YOUR INSTRUCTIONS:
Work through the records that follow and return each line containing the word "open".

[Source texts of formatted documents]
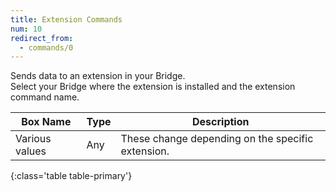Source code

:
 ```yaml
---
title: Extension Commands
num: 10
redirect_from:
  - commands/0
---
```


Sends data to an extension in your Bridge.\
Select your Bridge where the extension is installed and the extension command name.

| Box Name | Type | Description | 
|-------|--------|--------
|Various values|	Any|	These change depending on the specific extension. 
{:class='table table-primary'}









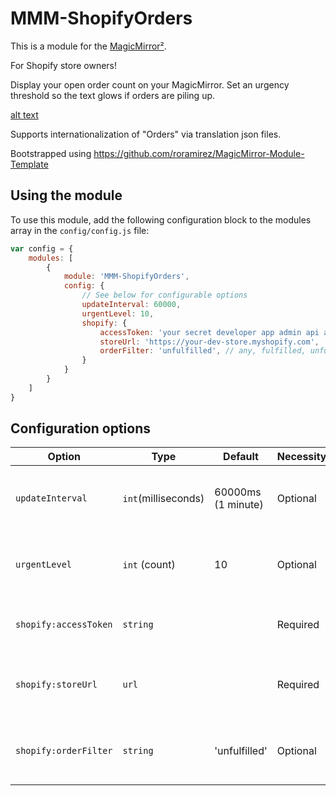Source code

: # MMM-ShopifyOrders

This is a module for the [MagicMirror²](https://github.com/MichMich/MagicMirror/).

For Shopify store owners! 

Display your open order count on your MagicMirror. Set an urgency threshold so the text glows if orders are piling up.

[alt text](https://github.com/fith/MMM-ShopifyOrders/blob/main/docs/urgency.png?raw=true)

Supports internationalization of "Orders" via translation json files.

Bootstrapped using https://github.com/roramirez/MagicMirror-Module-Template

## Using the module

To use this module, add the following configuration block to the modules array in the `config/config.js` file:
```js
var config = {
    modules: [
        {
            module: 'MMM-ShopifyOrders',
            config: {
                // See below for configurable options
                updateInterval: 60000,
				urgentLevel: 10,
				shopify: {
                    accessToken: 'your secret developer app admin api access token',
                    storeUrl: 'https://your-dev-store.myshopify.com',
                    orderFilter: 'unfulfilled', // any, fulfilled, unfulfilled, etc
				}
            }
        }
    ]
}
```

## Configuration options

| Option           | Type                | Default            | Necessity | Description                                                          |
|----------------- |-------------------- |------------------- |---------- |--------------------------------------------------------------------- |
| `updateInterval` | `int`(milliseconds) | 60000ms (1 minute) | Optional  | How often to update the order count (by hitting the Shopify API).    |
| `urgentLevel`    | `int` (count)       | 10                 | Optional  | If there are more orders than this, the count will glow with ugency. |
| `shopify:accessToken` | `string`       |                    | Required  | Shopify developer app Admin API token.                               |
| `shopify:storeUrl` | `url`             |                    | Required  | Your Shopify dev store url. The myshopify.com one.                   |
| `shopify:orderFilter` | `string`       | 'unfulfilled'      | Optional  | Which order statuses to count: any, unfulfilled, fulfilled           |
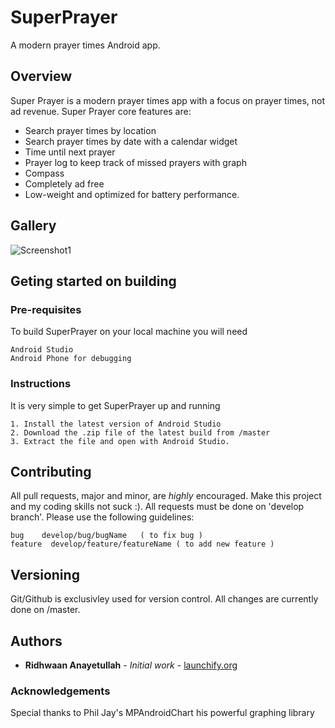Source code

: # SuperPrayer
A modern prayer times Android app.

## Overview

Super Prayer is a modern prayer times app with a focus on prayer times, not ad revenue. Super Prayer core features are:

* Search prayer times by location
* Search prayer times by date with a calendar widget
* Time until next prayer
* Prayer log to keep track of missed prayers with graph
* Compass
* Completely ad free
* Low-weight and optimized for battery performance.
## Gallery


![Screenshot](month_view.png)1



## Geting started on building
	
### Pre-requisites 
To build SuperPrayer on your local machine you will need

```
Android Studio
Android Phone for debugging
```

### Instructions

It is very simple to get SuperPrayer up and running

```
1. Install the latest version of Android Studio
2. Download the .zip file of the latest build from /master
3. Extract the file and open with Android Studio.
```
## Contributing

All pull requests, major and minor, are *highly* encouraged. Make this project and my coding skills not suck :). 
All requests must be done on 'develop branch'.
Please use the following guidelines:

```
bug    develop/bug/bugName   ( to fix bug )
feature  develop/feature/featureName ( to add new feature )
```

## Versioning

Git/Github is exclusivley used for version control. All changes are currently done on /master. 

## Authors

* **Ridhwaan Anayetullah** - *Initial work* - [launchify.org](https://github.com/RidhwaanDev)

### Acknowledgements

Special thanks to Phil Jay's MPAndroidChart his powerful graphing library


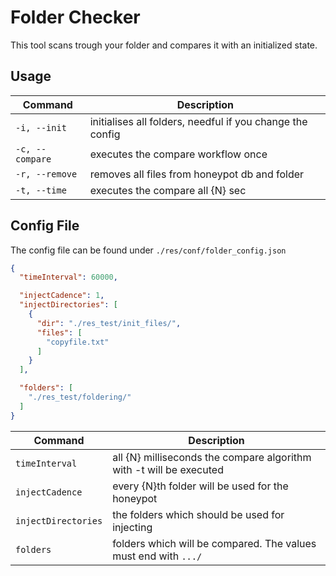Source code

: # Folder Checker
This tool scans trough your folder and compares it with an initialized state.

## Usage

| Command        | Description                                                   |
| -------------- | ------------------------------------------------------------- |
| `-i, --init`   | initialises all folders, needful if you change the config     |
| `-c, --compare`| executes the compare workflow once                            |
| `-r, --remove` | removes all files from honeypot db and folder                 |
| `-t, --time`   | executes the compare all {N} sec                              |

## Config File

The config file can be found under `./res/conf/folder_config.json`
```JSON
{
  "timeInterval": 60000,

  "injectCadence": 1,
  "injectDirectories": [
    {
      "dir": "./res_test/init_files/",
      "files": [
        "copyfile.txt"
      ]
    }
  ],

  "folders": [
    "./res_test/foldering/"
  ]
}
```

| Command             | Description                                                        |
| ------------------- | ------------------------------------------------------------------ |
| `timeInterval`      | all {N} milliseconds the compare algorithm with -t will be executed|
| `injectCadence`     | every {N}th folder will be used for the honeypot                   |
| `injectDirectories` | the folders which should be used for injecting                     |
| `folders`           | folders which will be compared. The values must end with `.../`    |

OUTPUT BELOW:
Display your open order count on your MagicMirror. Set an urgency threshold so the text glows if orders are piling up.
3. Extract the file and open with Android Studio.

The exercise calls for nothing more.